Asleep, and dreaming deep
I can always tell I'm getting enough rest when I remember my dreams in the morning. Further, I can tell I'm either getting too much rest or stressed about something when the dreams are complex, endless and bizarre.
This morning was a perfect example. Over the weekend I didn't stay up past 10 p.m. and slept at least nine hours each night. So when I woke before dawn out of an elaborate action dream, and then fell back asleep and continued it, I wasn't surprised. What is unusual, though, is that I can't place the source of the dream. Usually a book or movie will have some connection, but I was watching some silly French Canadian cartoons (thanks, bro) and then reading a British mystery before bed.
Here's what I can recall, 13 hours later:
I was in a large house, possibly in the suburbs, with my family. I think throughout the dream I was a middle-age man. (It's fairly common for me to be another person or animal or even many creatures during a dream.) We were in hiding from some bad people who wanted to kill us. Our supply of water was somehow cut off, and they were hoping to force us out. They set a bomb or something, and I had only a few moments to get a few things together—a gun, but I couldn't find the bullets—before escaping. I had a very fast motorcycle that went 200 miles per hour, and somehow it was made of plywood, or I was using the plywood to carry my wife and child, who died in the explosion. I took these few things and made it out the side door just before the bomb went off. I drove uphill with the headlight off, to avoid being followed. Yet they followed me. Much of the rest of the dream involved high-speed chases on roads, overpasses, freeways and steep hills. Later I stopped at a bar to look for someone, I think, or maybe to sign up for a road race, but then had to speed away once my pursuers came close. I made it to a friend's warehouse by riding along a grassy concrete embankment above a stream. I put the plywood-sandwich bodies in a sort of storage area and my friend helped me hide them. I went inside to stay out of sight and probably to rest. Soon after, my pursuers found me there.
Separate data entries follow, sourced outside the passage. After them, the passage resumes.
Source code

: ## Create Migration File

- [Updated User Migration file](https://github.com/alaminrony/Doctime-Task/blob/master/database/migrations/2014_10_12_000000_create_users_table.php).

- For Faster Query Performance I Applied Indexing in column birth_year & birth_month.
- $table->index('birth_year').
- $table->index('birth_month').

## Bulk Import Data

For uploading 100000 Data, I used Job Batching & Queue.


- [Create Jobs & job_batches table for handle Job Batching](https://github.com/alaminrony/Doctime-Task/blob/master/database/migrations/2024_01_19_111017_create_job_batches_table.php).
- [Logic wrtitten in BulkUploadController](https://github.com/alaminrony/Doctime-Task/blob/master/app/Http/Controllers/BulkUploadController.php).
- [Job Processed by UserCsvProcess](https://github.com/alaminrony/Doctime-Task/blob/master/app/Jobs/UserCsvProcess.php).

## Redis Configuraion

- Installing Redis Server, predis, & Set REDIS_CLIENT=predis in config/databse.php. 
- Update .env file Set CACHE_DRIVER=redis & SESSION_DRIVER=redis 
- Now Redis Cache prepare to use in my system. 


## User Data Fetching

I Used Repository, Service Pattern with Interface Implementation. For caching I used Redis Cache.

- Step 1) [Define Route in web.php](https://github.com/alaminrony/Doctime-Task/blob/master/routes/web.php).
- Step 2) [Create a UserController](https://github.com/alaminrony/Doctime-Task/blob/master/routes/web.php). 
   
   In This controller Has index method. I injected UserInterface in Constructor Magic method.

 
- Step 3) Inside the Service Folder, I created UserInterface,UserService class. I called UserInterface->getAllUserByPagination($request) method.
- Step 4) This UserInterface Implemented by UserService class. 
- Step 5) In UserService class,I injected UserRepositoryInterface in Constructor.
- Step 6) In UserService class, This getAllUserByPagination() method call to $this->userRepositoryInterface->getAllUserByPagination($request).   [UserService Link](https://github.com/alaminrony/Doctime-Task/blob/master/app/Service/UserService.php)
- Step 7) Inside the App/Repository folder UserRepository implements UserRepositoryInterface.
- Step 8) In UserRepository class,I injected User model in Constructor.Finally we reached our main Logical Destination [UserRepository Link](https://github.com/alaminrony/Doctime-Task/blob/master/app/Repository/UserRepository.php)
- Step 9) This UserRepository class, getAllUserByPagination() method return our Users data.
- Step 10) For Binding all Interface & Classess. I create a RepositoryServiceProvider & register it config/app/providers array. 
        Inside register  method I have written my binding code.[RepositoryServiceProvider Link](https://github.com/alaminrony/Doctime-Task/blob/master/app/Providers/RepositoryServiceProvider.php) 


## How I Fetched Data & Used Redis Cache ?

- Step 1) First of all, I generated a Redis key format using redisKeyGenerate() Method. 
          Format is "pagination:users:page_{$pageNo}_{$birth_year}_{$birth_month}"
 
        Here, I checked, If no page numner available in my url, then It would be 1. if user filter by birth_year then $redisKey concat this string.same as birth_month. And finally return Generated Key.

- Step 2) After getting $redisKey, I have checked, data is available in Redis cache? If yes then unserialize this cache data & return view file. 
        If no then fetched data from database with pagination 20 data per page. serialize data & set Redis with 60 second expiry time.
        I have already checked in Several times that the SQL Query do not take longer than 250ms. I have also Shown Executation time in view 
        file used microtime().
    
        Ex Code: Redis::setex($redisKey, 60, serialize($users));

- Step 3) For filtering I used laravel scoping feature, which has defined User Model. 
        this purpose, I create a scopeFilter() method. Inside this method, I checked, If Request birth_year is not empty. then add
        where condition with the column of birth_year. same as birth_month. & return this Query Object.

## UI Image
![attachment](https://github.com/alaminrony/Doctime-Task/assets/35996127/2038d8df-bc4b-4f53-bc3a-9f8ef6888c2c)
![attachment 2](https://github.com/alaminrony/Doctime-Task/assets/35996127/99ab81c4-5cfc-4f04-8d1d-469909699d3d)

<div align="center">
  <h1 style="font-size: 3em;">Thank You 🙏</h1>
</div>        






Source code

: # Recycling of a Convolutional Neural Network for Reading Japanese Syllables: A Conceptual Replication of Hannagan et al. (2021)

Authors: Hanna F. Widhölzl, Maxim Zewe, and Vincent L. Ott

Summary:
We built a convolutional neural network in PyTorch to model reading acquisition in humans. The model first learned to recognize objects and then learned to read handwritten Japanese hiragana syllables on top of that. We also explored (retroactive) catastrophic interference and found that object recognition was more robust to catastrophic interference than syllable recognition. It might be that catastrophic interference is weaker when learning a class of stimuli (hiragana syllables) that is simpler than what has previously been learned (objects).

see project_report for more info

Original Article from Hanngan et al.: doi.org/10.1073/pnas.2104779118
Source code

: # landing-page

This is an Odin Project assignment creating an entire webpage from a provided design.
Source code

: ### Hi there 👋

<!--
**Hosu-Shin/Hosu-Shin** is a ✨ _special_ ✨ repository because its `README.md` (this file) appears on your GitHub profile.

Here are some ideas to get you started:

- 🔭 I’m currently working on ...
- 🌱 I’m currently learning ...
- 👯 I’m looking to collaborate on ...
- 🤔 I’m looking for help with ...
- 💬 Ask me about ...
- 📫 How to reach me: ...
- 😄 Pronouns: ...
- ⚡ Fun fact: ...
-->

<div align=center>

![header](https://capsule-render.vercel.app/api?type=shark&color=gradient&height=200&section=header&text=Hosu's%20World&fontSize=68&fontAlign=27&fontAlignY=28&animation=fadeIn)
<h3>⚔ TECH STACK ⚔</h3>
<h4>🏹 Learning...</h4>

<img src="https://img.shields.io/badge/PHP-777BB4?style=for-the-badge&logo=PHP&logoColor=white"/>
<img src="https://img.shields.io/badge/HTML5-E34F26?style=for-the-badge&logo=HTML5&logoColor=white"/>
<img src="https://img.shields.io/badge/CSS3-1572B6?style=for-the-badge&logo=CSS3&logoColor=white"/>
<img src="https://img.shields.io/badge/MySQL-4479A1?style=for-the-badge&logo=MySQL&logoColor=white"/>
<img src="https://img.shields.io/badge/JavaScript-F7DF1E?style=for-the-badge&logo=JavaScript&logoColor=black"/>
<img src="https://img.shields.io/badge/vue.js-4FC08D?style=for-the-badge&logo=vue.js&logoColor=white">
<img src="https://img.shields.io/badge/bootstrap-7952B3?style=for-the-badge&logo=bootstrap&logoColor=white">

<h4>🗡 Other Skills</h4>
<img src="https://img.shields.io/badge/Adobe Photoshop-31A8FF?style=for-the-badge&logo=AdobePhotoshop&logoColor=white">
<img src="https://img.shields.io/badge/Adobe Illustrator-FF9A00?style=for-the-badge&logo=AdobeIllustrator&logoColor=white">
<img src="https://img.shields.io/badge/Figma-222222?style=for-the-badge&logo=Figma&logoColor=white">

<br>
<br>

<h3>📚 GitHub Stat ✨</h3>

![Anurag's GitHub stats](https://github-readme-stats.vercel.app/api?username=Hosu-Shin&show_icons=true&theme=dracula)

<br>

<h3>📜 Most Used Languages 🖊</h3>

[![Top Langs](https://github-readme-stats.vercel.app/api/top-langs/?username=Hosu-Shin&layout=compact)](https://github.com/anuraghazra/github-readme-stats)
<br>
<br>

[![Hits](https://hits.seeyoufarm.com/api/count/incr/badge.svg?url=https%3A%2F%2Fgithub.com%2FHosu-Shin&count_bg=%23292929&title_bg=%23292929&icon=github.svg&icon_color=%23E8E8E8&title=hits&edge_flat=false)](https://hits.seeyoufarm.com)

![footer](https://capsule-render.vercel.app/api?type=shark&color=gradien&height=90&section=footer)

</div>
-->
I don't remember any more. I don't think there was any conclusion or anything really tense happening at the end. I just woke up. The strange thing about writing out most dreams is that they usually seem very brief. But even while I was dreaming, I knew how long and complicated it was.
This wasn't even one of the stranger dreams I've had, but it stayed with me throughout the day because of its lack of connection to anything I can recall. Just what was going on in my brain?